- **Supplied material**

# # # #

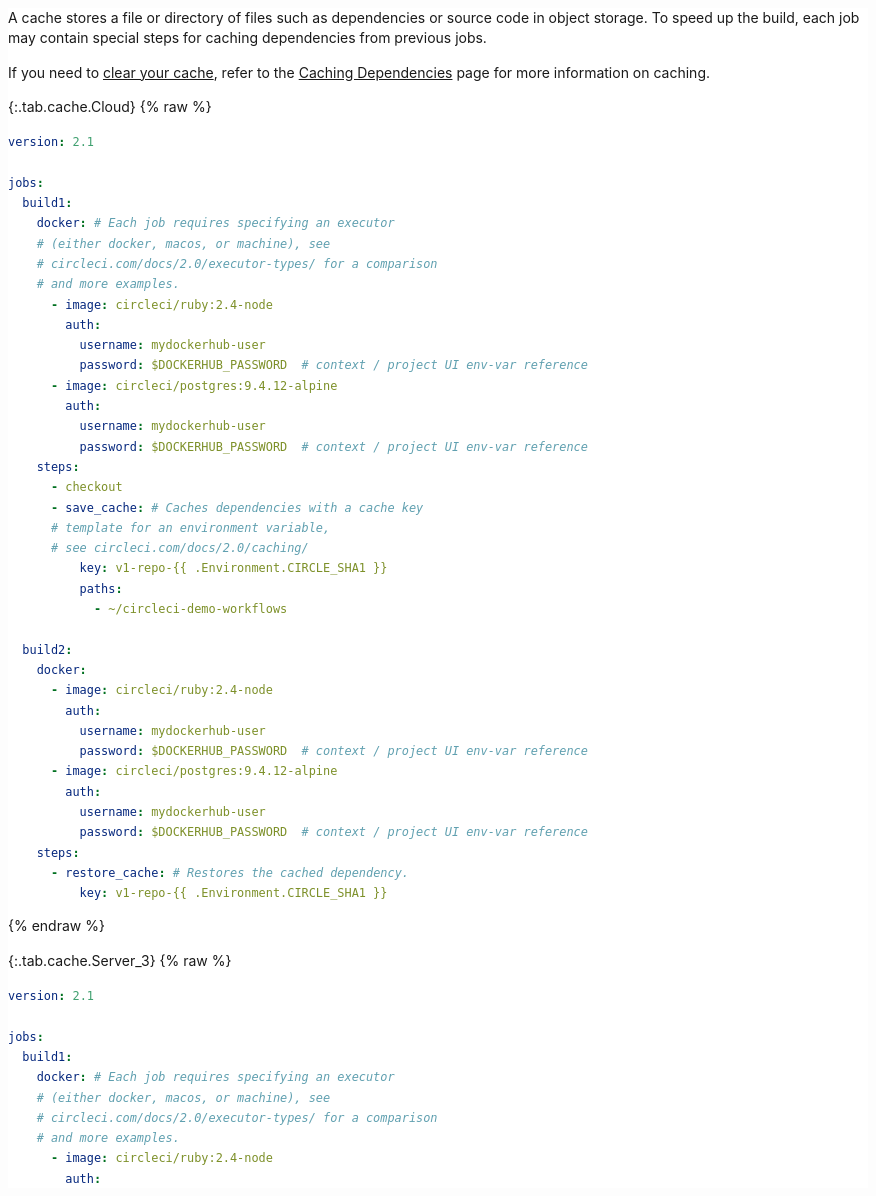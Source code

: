 A cache stores a file or directory of files such as dependencies or source code in object storage. To speed up the build, each job may contain special steps for caching dependencies from previous jobs.

If you need to [clear your cache](https://circleci.com/docs/2.0/caching/#clearing-cache), refer to the [Caching Dependencies](https://circleci.com/docs/2.0/caching/) page for more information on caching.

{:.tab.cache.Cloud}
{% raw %}
```yaml
version: 2.1

jobs:
  build1:
    docker: # Each job requires specifying an executor
    # (either docker, macos, or machine), see
    # circleci.com/docs/2.0/executor-types/ for a comparison
    # and more examples.
      - image: circleci/ruby:2.4-node
        auth:
          username: mydockerhub-user
          password: $DOCKERHUB_PASSWORD  # context / project UI env-var reference
      - image: circleci/postgres:9.4.12-alpine
        auth:
          username: mydockerhub-user
          password: $DOCKERHUB_PASSWORD  # context / project UI env-var reference
    steps:
      - checkout
      - save_cache: # Caches dependencies with a cache key
      # template for an environment variable,
      # see circleci.com/docs/2.0/caching/
          key: v1-repo-{{ .Environment.CIRCLE_SHA1 }}
          paths:
            - ~/circleci-demo-workflows

  build2:
    docker:
      - image: circleci/ruby:2.4-node
        auth:
          username: mydockerhub-user
          password: $DOCKERHUB_PASSWORD  # context / project UI env-var reference
      - image: circleci/postgres:9.4.12-alpine
        auth:
          username: mydockerhub-user
          password: $DOCKERHUB_PASSWORD  # context / project UI env-var reference
    steps:
      - restore_cache: # Restores the cached dependency.
          key: v1-repo-{{ .Environment.CIRCLE_SHA1 }}
```
{% endraw %}

{:.tab.cache.Server_3}
{% raw %}
```yaml
version: 2.1

jobs:
  build1:
    docker: # Each job requires specifying an executor
    # (either docker, macos, or machine), see
    # circleci.com/docs/2.0/executor-types/ for a comparison
    # and more examples.
      - image: circleci/ruby:2.4-node
        auth:
```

# # # #

- **Task to carry out**
All entries are to be retyped exactly. Omit any embedded images.

- **Problem solution**
Source code

: A cache stores a file or directory of files such as dependencies or source code in object storage. To speed up the build, each job may contain special steps for caching dependencies from previous jobs.

If you need to [clear your cache](https://circleci.com/docs/2.0/caching/#clearing-cache), refer to the [Caching Dependencies](https://circleci.com/docs/2.0/caching/) page for more information on caching.

{:.tab.cache.Cloud}
{% raw %}
```yaml
version: 2.1

jobs:
  build1:
    docker: # Each job requires specifying an executor
    # (either docker, macos, or machine), see
    # circleci.com/docs/2.0/executor-types/ for a comparison
    # and more examples.
      - image: circleci/ruby:2.4-node
        auth:
          username: mydockerhub-user
          password: $DOCKERHUB_PASSWORD  # context / project UI env-var reference
      - image: circleci/postgres:9.4.12-alpine
        auth:
          username: mydockerhub-user
          password: $DOCKERHUB_PASSWORD  # context / project UI env-var reference
    steps:
      - checkout
      - save_cache: # Caches dependencies with a cache key
      # template for an environment variable,
      # see circleci.com/docs/2.0/caching/
          key: v1-repo-{{ .Environment.CIRCLE_SHA1 }}
          paths:
            - ~/circleci-demo-workflows

  build2:
    docker:
      - image: circleci/ruby:2.4-node
        auth:
          username: mydockerhub-user
          password: $DOCKERHUB_PASSWORD  # context / project UI env-var reference
      - image: circleci/postgres:9.4.12-alpine
        auth:
          username: mydockerhub-user
          password: $DOCKERHUB_PASSWORD  # context / project UI env-var reference
    steps:
      - restore_cache: # Restores the cached dependency.
          key: v1-repo-{{ .Environment.CIRCLE_SHA1 }}
```
{% endraw %}

{:.tab.cache.Server_3}
{% raw %}
```yaml
version: 2.1

jobs:
  build1:
    docker: # Each job requires specifying an executor
    # (either docker, macos, or machine), see
    # circleci.com/docs/2.0/executor-types/ for a comparison
    # and more examples.
      - image: circleci/ruby:2.4-node
        auth:
```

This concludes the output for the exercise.